Reply viewing options

Select your preferred way to display the comments and click "Save settings" to activate your changes.
ndw
Offline
Joined: 2004-03-04
Points: 0

I think I've got a fix that works, but I'm really concerned about the problem.

I accept that the behavior is different from JDK5, but I believe the JDK5 behavior is a bug.

There's nothing in XML Schema validity assessment or the resulting PSVI that identifies "ignorable whitespace" in the same way that DTD validation does. I fear that the behavior that users have grown to expect from JDK5 will not be interoperable.

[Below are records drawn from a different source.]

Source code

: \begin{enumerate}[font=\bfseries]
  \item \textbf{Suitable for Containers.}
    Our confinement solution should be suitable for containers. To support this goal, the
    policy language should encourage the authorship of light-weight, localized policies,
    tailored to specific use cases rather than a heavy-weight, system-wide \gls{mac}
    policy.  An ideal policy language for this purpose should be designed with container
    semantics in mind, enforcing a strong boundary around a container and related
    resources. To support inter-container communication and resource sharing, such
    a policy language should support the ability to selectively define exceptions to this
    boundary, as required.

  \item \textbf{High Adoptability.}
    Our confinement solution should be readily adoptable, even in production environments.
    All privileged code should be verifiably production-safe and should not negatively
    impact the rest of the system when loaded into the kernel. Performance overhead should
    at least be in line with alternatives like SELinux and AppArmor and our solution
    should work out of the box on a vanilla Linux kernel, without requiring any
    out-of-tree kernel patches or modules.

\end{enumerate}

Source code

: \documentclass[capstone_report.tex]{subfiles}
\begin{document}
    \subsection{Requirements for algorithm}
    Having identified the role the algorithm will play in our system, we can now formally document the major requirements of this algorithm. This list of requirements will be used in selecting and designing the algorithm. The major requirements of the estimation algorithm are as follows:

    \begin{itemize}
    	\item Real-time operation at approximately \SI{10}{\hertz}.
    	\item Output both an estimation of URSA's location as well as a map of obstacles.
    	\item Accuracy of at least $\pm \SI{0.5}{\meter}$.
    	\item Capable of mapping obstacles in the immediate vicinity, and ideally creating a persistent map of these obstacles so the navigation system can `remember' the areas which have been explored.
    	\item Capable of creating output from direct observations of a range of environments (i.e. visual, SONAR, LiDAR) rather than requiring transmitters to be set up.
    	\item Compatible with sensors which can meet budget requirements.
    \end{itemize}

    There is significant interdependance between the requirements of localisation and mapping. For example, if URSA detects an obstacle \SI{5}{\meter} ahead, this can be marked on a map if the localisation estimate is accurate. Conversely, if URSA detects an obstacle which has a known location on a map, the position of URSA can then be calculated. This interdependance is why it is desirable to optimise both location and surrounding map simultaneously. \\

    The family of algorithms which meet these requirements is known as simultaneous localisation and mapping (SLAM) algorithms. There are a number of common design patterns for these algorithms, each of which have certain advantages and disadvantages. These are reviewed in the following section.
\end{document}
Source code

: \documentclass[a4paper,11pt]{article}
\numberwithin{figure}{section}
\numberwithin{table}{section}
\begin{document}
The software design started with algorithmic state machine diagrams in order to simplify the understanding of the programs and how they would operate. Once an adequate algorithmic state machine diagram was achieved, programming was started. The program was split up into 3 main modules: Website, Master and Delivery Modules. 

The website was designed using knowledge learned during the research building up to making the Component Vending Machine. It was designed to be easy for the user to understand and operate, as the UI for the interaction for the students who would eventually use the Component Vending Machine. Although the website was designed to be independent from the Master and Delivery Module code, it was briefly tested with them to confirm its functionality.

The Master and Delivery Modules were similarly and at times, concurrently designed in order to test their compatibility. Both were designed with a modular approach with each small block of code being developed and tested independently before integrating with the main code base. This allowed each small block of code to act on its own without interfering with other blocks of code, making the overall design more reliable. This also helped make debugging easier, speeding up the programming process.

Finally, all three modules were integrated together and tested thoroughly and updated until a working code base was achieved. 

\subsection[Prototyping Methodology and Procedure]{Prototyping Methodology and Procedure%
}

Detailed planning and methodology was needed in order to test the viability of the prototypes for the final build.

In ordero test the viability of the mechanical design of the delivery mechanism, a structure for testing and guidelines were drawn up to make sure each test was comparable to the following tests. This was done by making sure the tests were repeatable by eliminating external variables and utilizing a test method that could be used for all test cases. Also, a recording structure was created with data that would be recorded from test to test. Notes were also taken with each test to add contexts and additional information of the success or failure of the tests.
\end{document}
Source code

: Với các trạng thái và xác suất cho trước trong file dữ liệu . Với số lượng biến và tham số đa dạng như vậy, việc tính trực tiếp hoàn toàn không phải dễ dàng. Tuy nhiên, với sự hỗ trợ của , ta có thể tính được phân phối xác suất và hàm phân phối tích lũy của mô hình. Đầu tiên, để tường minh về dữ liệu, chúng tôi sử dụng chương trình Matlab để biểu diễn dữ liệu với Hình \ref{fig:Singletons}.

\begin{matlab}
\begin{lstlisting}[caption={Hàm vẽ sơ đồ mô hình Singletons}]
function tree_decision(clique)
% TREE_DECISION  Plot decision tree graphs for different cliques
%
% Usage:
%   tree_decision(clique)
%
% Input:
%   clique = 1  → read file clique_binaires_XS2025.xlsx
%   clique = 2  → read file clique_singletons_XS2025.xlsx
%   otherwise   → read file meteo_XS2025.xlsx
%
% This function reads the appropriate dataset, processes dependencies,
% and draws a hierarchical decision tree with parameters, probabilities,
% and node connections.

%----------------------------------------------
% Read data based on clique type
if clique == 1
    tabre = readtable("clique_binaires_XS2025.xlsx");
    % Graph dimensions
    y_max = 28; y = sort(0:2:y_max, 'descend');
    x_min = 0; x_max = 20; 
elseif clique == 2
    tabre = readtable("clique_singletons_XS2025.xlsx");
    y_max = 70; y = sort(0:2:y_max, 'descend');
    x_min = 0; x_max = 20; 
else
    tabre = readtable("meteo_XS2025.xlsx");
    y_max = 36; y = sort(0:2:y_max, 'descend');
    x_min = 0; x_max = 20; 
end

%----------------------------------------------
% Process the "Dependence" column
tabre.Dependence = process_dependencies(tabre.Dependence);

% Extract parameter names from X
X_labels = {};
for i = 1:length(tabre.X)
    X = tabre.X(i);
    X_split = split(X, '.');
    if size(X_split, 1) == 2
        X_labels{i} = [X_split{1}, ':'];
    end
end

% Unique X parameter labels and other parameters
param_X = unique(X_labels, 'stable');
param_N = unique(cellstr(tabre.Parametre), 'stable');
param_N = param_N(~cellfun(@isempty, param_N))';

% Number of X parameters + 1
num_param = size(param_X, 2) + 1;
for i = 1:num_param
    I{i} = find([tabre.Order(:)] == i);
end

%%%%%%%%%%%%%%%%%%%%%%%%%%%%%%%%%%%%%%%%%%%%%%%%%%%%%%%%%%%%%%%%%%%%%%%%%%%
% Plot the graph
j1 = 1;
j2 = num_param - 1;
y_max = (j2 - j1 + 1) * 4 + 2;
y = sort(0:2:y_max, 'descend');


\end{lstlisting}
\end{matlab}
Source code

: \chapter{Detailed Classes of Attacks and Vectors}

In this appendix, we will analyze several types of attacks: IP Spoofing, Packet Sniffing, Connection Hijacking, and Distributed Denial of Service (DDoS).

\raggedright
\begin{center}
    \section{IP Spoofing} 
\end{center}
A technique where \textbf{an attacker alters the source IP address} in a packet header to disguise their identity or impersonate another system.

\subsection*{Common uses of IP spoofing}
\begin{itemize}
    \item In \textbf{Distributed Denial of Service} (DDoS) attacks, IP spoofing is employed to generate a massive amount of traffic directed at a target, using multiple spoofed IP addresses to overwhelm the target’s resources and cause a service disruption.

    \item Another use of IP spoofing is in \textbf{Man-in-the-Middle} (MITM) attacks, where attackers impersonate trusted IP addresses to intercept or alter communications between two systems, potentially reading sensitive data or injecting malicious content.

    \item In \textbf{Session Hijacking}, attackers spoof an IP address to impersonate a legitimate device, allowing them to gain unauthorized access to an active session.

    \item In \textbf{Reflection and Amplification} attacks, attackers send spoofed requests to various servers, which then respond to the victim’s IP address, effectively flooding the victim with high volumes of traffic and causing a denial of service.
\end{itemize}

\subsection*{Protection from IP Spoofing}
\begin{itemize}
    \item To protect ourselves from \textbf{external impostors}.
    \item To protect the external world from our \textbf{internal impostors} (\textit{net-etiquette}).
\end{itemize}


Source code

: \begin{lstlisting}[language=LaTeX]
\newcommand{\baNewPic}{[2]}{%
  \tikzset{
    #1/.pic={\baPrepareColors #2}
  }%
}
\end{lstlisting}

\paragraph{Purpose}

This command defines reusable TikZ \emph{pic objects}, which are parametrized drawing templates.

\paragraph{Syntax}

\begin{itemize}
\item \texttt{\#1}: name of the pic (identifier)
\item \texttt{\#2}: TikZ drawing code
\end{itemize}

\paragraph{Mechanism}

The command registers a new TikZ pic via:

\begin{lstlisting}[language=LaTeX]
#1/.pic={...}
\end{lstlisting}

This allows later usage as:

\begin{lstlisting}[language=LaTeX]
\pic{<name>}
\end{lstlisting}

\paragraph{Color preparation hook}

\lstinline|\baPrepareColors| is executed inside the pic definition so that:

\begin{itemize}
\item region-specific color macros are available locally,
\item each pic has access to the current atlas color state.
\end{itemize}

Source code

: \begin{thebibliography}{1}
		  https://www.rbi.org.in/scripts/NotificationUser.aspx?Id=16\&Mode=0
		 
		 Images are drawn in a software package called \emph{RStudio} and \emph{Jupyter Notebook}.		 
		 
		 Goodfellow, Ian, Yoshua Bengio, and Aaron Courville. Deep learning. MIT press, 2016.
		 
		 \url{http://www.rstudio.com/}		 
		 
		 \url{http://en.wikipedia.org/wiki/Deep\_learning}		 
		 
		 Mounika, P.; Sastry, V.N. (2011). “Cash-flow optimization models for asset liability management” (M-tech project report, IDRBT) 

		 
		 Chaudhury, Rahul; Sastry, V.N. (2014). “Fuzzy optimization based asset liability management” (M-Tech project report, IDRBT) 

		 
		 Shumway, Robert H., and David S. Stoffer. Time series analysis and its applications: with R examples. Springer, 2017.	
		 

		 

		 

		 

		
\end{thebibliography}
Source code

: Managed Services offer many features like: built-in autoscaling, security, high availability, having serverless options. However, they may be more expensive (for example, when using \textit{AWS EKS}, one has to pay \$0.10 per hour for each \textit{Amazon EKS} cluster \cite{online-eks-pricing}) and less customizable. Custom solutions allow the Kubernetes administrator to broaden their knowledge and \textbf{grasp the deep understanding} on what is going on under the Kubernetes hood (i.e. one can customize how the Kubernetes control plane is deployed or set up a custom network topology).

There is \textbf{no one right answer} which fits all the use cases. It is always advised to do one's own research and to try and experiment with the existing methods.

Hello rock (breaking users existing code). Hello hard place (non-conformant, non-interoperable behavior).

justin83
Offline
Joined: 2006-07-04
Points: 0

I was looking at some of my previous posts, and I realized that I never posted my response to this. I found this in the XML chapter of "Core Java 2 : Volume II":


public static void removeWhitespaceNodes(Element e) {
NodeList children = e.getChildNodes();
for (int i = children.getLength() - 1; i >= 0; i--) {
Node child = children.item(i);
if (child instanceof Text && ((Text) child).getData().trim().length() == 0) {
e.removeChild(child);
}
else if (child instanceof Element) {
removeWhitespaceNodes((Element) child);
}
}
}

Calling this on your document element will remove all white-space only text nodes in the DOM graph.

chellurpradeepkumar
Offline
Joined: 2009-05-07
Points: 0

Hi,

Thanks for posting the solution, was quite handy.

Regards,
Pradeep.

joehw
Offline
Joined: 2004-12-15
Points: 0

For anyone interested in this issue, please refer to http://bugs.sun.com/bugdatabase/view_bug.do?bug_id=6564400. We are currently working on the issue.

joehw
Offline
Joined: 2004-12-15
Points: 0

Hi Justin,

Could you provide the xml file and schema you used? I'll try to reproduce the problem once I have your files.

Thanks.